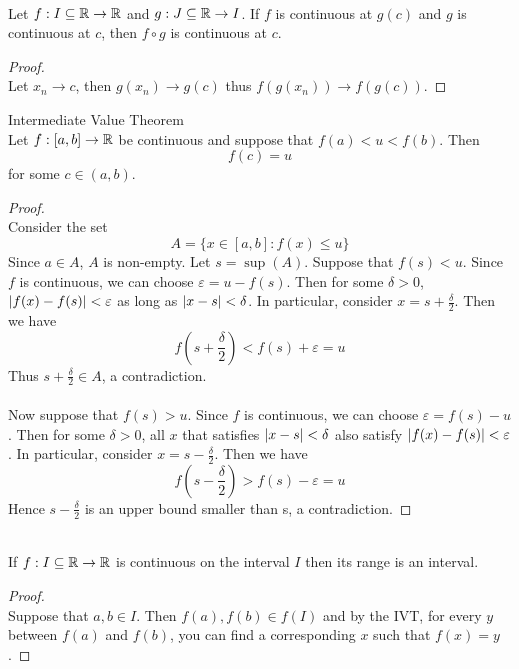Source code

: \documentclass[a4paper]{article}
\begin{document}
\begin{prp}{}{}\\ Let $f:I\subseteq\mathbb{R}\to\mathbb{R}$ and $g:J\subseteq\mathbb{R}\to I$. If $f$ is continuous at $g(c)$ and $g$ is continuous at $c$, then $f\circ g$ is continuous at $c$. 
\begin{proof}\\ Let $x_n\to c$, then $g(x_n)\to g(c)$ thus $f(g(x_n))\to f(g(c))$. 
\end{proof}
\end{prp}

\begin{thm}{Intermediate Value Theorem}{}\\ Let $f:[a,b]\to\mathbb{R}$ be continuous and suppose that $f(a)<u<f(b)$. Then $$f(c)=u$$ for some $c\in(a,b)$.
\begin{proof}\\ Consider the set $$A=\{x\in[a,b]:f(x)\leq u\}$$ Since $a\in A$, $A$ is non-empty. Let $s=\sup(A)$. Suppose that $f(s)<u$. Since $f$ is continuous, we can choose $\varepsilon=u-f(s)$. Then for some $\delta>0$, $\abs{f(x)-f(s)}<\varepsilon$ as long as $\abs{x-s}<\delta$. In particular, consider $x=s+\frac{\delta}{2}$. Then we have $$f\left(s+\frac{\delta}{2}\right)<f(s)+\varepsilon=u$$ Thus $s+\frac{\delta}{2}\in A$, a contradiction. \\~\\
Now suppose that $f(s)>u$. Since $f$ is continuous, we can choose $\varepsilon=f(s)-u$. Then for some $\delta>0$, all $x$ that satisfies $\abs{x-s}<\delta$ also satisfy $\abs{f(x)-f(s)}<\varepsilon$. In particular, consider $x=s-\frac{\delta}{2}$. Then we have $$f\left(s-\frac{\delta}{2}\right)>f(s)-\varepsilon=u$$ Hence $s-\frac{\delta}{2}$ is an upper bound smaller than s, a contradiction. 
\end{proof}
\end{thm}

\begin{prp}{}{}\\ If $f:I\subseteq\mathbb{R}\to\mathbb{R}$ is continuous on the interval $I$ then its range is an interval. 
\begin{proof}\\ Suppose that $a,b\in I$. Then $f(a),f(b)\in f(I)$ and by the IVT, for every $y$ between $f(a)$ and $f(b)$, you can find a corresponding $x$ such that $f(x)=y$. 
\end{proof}
\end{prp}
\end{document}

◆ **Exercise**
The records above are to be transcribed word for word. Skip the images.

◆ **The completed task**
Source code

: \documentclass[a4paper]{article}
\begin{document}
\begin{prp}{}{}\\ Let $f:I\subseteq\mathbb{R}\to\mathbb{R}$ and $g:J\subseteq\mathbb{R}\to I$. If $f$ is continuous at $g(c)$ and $g$ is continuous at $c$, then $f\circ g$ is continuous at $c$. 
\begin{proof}\\ Let $x_n\to c$, then $g(x_n)\to g(c)$ thus $f(g(x_n))\to f(g(c))$. 
\end{proof}
\end{prp}

\begin{thm}{Intermediate Value Theorem}{}\\ Let $f:[a,b]\to\mathbb{R}$ be continuous and suppose that $f(a)<u<f(b)$. Then $$f(c)=u$$ for some $c\in(a,b)$.
\begin{proof}\\ Consider the set $$A=\{x\in[a,b]:f(x)\leq u\}$$ Since $a\in A$, $A$ is non-empty. Let $s=\sup(A)$. Suppose that $f(s)<u$. Since $f$ is continuous, we can choose $\varepsilon=u-f(s)$. Then for some $\delta>0$, $\abs{f(x)-f(s)}<\varepsilon$ as long as $\abs{x-s}<\delta$. In particular, consider $x=s+\frac{\delta}{2}$. Then we have $$f\left(s+\frac{\delta}{2}\right)<f(s)+\varepsilon=u$$ Thus $s+\frac{\delta}{2}\in A$, a contradiction. \\~\\
Now suppose that $f(s)>u$. Since $f$ is continuous, we can choose $\varepsilon=f(s)-u$. Then for some $\delta>0$, all $x$ that satisfies $\abs{x-s}<\delta$ also satisfy $\abs{f(x)-f(s)}<\varepsilon$. In particular, consider $x=s-\frac{\delta}{2}$. Then we have $$f\left(s-\frac{\delta}{2}\right)>f(s)-\varepsilon=u$$ Hence $s-\frac{\delta}{2}$ is an upper bound smaller than s, a contradiction. 
\end{proof}
\end{thm}

\begin{prp}{}{}\\ If $f:I\subseteq\mathbb{R}\to\mathbb{R}$ is continuous on the interval $I$ then its range is an interval. 
\begin{proof}\\ Suppose that $a,b\in I$. Then $f(a),f(b)\in f(I)$ and by the IVT, for every $y$ between $f(a)$ and $f(b)$, you can find a corresponding $x$ such that $f(x)=y$. 
\end{proof}
\end{prp}
\end{document}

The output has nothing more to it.